Since coming on board last November as Local 12’s recruitment specialist, he now gets to spread the word on a daily basis.
There was no grand plan to become a plumber, Messinger says. He played junior hockey, thinking that it might be a stepping-stone to college and tried a few semesters at Massasoit Community College. Deciding school wasn’t for him, Messinger’s grandfather, an electrician, sat him down and told him that if he was not going to go to college, he should consider becoming either an electrician or a plumber.
“I told him that I’d rather not get electrocuted,” Messinger recalls. “I think I’ll be a plumber.”
He began his career on the non-union side, logging nine years with open shops. While Messinger loved plumbing from the start, his non-union experience sharply contrasted with what he discovered after joining Local 12 in 2015. He ticks off the many ways that things improved for him after becoming a member, including better wages, vastly superior health care, a commitment to on-the-job safety, and a pension and other retirement benefits that take all of the worry out of being able to retire with comfort and dignity.
“Most non-union plumbers can’t say that they don’t worry about retirement,” Messinger says. “Many have to work well beyond retirement age. I don’t think I’d be too good swinging wrenches at 80.”
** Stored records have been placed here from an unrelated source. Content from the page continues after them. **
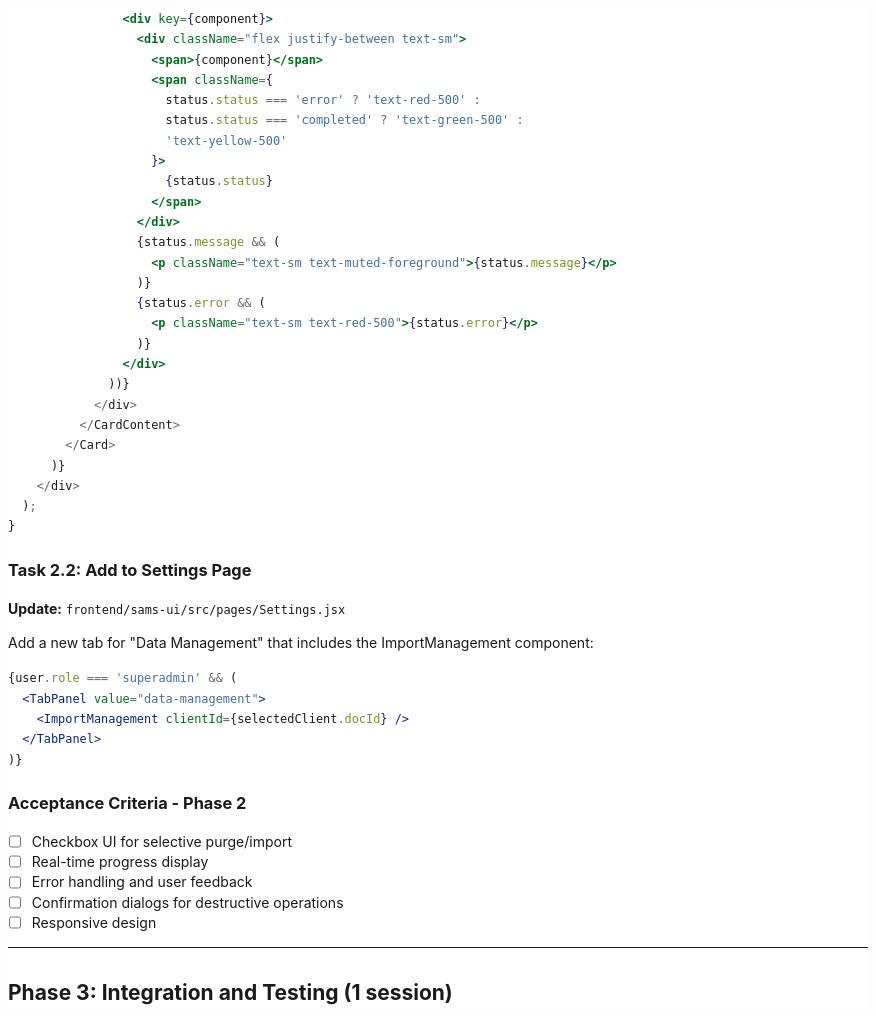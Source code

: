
 ```jsx
                <div key={component}>
                  <div className="flex justify-between text-sm">
                    <span>{component}</span>
                    <span className={
                      status.status === 'error' ? 'text-red-500' :
                      status.status === 'completed' ? 'text-green-500' :
                      'text-yellow-500'
                    }>
                      {status.status}
                    </span>
                  </div>
                  {status.message && (
                    <p className="text-sm text-muted-foreground">{status.message}</p>
                  )}
                  {status.error && (
                    <p className="text-sm text-red-500">{status.error}</p>
                  )}
                </div>
              ))}
            </div>
          </CardContent>
        </Card>
      )}
    </div>
  );
}
```

### Task 2.2: Add to Settings Page

**Update:** `frontend/sams-ui/src/pages/Settings.jsx`

Add a new tab for "Data Management" that includes the ImportManagement component:

```jsx
{user.role === 'superadmin' && (
  <TabPanel value="data-management">
    <ImportManagement clientId={selectedClient.docId} />
  </TabPanel>
)}
```

### Acceptance Criteria - Phase 2
- [ ] Checkbox UI for selective purge/import
- [ ] Real-time progress display
- [ ] Error handling and user feedback
- [ ] Confirmation dialogs for destructive operations
- [ ] Responsive design

---

## Phase 3: Integration and Testing (1 session)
Messinger also points to the brother- and sisterhood aspect of the union, and says the great camaraderie he now enjoys just isn’t there on the non-union side.
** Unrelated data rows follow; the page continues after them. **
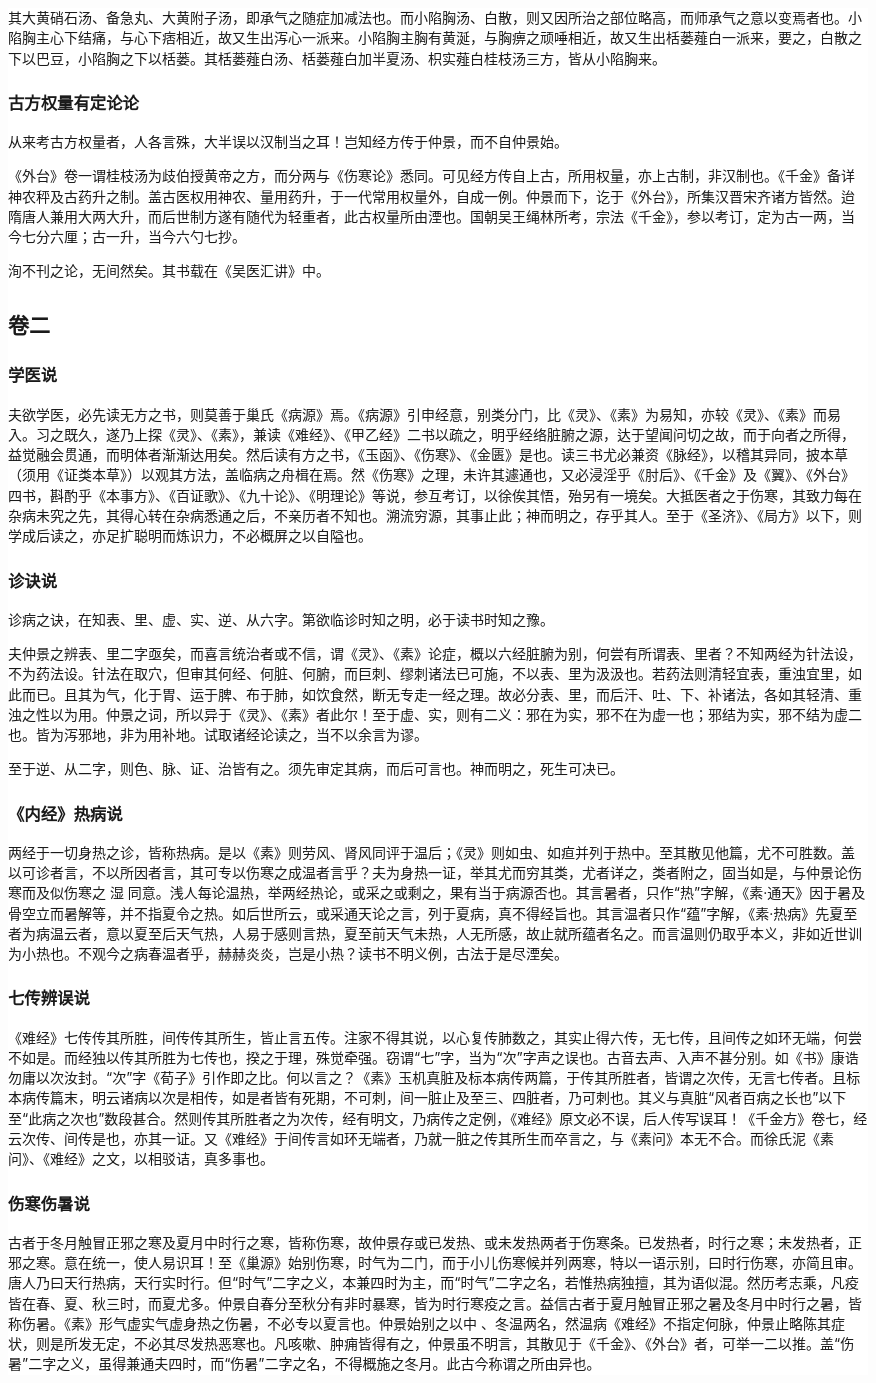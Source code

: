 其大黄硝石汤、备急丸、大黄附子汤，即承气之随症加减法也。而小陷胸汤、白散，则又因所治之部位略高，而师承气之意以变焉者也。小陷胸主心下结痛，与心下痞相近，故又生出泻心一派来。小陷胸主胸有黄涎，与胸痹之顽唾相近，故又生出栝蒌薤白一派来，要之，白散之下以巴豆，小陷胸之下以栝蒌。其栝蒌薤白汤、栝蒌薤白加半夏汤、枳实薤白桂枝汤三方，皆从小陷胸来。  

### 古方权量有定论论  

从来考古方权量者，人各言殊，大半误以汉制当之耳！岂知经方传于仲景，而不自仲景始。  

《外台》卷一谓桂枝汤为歧伯授黄帝之方，而分两与《伤寒论》悉同。可见经方传自上古，所用权量，亦上古制，非汉制也。《千金》备详神农秤及古药升之制。盖古医权用神农、量用药升，于一代常用权量外，自成一例。仲景而下，讫于《外台》，所集汉晋宋齐诸方皆然。迨隋唐人兼用大两大升，而后世制方遂有随代为轻重者，此古权量所由湮也。国朝吴王绳林所考，宗法《千金》，参以考订，定为古一两，当今七分六厘；古一升，当今六勺七抄。  

洵不刊之论，无间然矣。其书载在《吴医汇讲》中。  

## 卷二  

### 学医说  

夫欲学医，必先读无方之书，则莫善于巢氏《病源》焉。《病源》引申经意，别类分门，比《灵》、《素》为易知，亦较《灵》、《素》而易入。习之既久，遂乃上探《灵》、《素》，兼读《难经》、《甲乙经》二书以疏之，明乎经络脏腑之源，达于望闻问切之故，而于向者之所得，益觉融会贯通，而明体者渐渐达用矣。然后读有方之书，《玉函》、《伤寒》、《金匮》是也。读三书尤必兼资《脉经》，以稽其异同，披本草（须用《证类本草》）以观其方法，盖临病之舟楫在焉。然《伤寒》之理，未许其遽通也，又必浸淫乎《肘后》、《千金》及《翼》、《外台》四书，斟酌乎《本事方》、《百证歌》、《九十论》、《明理论》等说，参互考订，以徐俟其悟，殆另有一境矣。大抵医者之于伤寒，其致力每在杂病未究之先，其得心转在杂病悉通之后，不亲历者不知也。溯流穷源，其事止此；神而明之，存乎其人。至于《圣济》、《局方》以下，则学成后读之，亦足扩聪明而炼识力，不必概屏之以自隘也。  

### 诊诀说  

诊病之诀，在知表、里、虚、实、逆、从六字。第欲临诊时知之明，必于读书时知之豫。  

夫仲景之辨表、里二字亟矣，而喜言统治者或不信，谓《灵》、《素》论症，概以六经脏腑为别，何尝有所谓表、里者？不知两经为针法设，不为药法设。针法在取穴，但审其何经、何脏、何腑，而巨刺、缪刺诸法已可施，不以表、里为汲汲也。若药法则清轻宜表，重浊宜里，如此而已。且其为气，化于胃、运于脾、布于肺，如饮食然，断无专走一经之理。故必分表、里，而后汗、吐、下、补诸法，各如其轻清、重浊之性以为用。仲景之词，所以异于《灵》、《素》者此尔！至于虚、实，则有二义：邪在为实，邪不在为虚一也；邪结为实，邪不结为虚二也。皆为泻邪地，非为用补地。试取诸经论读之，当不以余言为谬。  

至于逆、从二字，则色、脉、证、治皆有之。须先审定其病，而后可言也。神而明之，死生可决已。  

### 《内经》热病说  

两经于一切身热之诊，皆称热病。是以《素》则劳风、肾风同评于温后；《灵》则如虫、如疸并列于热中。至其散见他篇，尤不可胜数。盖以可诊者言，不以所因者言，其可专以伤寒之成温者言乎？夫为身热一证，举其尤而穷其类，尤者详之，类者附之，固当如是，与仲景论伤寒而及似伤寒之 湿 同意。浅人每论温热，举两经热论，或采之或剩之，果有当于病源否也。其言暑者，只作“热”字解，《素·通天》因于暑及骨空立而暑解等，并不指夏令之热。如后世所云，或采通天论之言，列于夏病，真不得经旨也。其言温者只作“蕴”字解，《素·热病》先夏至者为病温云者，意以夏至后天气热，人易于感则言热，夏至前天气未热，人无所感，故止就所蕴者名之。而言温则仍取乎本义，非如近世训为小热也。不观今之病春温者乎，赫赫炎炎，岂是小热？读书不明义例，古法于是尽湮矣。  

### 七传辨误说  

《难经》七传传其所胜，间传传其所生，皆止言五传。注家不得其说，以心复传肺数之，其实止得六传，无七传，且间传之如环无端，何尝不如是。而经独以传其所胜为七传也，揆之于理，殊觉牵强。窃谓“七”字，当为“次”字声之误也。古音去声、入声不甚分别。如《书》康诰勿庸以次汝封。“次”字《荀子》引作即之比。何以言之？《素》玉机真脏及标本病传两篇，于传其所胜者，皆谓之次传，无言七传者。且标本病传篇末，明云诸病以次是相传，如是者皆有死期，不可刺，间一脏止及至三、四脏者，乃可刺也。其义与真脏“风者百病之长也”以下至“此病之次也”数段甚合。然则传其所胜者之为次传，经有明文，乃病传之定例，《难经》原文必不误，后人传写误耳！《千金方》卷七，经云次传、间传是也，亦其一证。又《难经》于间传言如环无端者，乃就一脏之传其所生而卒言之，与《素问》本无不合。而徐氏泥《素问》、《难经》之文，以相驳诘，真多事也。  

### 伤寒伤暑说  

古者于冬月触冒正邪之寒及夏月中时行之寒，皆称伤寒，故仲景存或已发热、或未发热两者于伤寒条。已发热者，时行之寒；未发热者，正邪之寒。意在统一，使人易识耳！至《巢源》始别伤寒，时气为二门，而于小儿伤寒候并列两寒，特以一语示别，曰时行伤寒，亦简且审。唐人乃曰天行热病，天行实时行。但“时气”二字之义，本兼四时为主，而“时气”二字之名，若惟热病独擅，其为语似混。然历考志乘，凡疫皆在春、夏、秋三时，而夏尤多。仲景自春分至秋分有非时暴寒，皆为时行寒疫之言。益信古者于夏月触冒正邪之暑及冬月中时行之暑，皆称伤暑。《素》形气虚实气虚身热之伤暑，不必专以夏言也。仲景始别之以中 、冬温两名，然温病《难经》不指定何脉，仲景止略陈其症状，则是所发无定，不必其尽发热恶寒也。凡咳嗽、肿痈皆得有之，仲景虽不明言，其散见于《千金》、《外台》者，可举一二以推。盖“伤暑”二字之义，虽得兼通夫四时，而“伤暑”二字之名，不得概施之冬月。此古今称谓之所由异也。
After joining Local 12, Messinger went to work for GBCA contractor American Plumbing and Heating on the Vistaprint headquarters building in Waltham. He remained with American and mostly worked on projects in the Seaport including 101 Northern Ave., 399 Congress Street, and Amazon’s latest expansion at 1 Boston Wharf, the last job site he worked at before taking the recruitment position.
As an organizer, Messinger says he often shares his personal journey from non-union worker to union member. “I tell prospective members that I wouldn’t have half of what I have if it wasn’t for the local.” Having that kind of work history and perspective helped make Messinger a strong candidate for the recruitment job, according to Tim Fandel, Local 12’s business manager.
“I wanted somebody that non-union workers could relate to. They can see themselves in somebody like Matt and identify with him. He can speak with authority,” Fandel says.
Messigner works alongside Frank Amato, Local 12’s director of business development and recruitment. In addition to recruiting members, the two bring the local’s message to contractors in the hope of signing them on. Messinger says that he often has to dispel misconceptions about unions when he is in the field. But once he gets past the mistaken beliefs, Local 12 practically sells itself. The shops will be more successful, he tells them, and their employees will be happier, more productive, and more respectful of the business.
Saying that the recruitment position is a dream job, Messinger notes that new members will often come back to thank him for giving them the opportunity. “They’re always all smiles,” he says. “I see that, and I think this is the best job I could ask for.”
“My life changed entirely when I joined Local 12,” Messinger contends. “I wanted to pass it on. Now, it’s my job to do that.”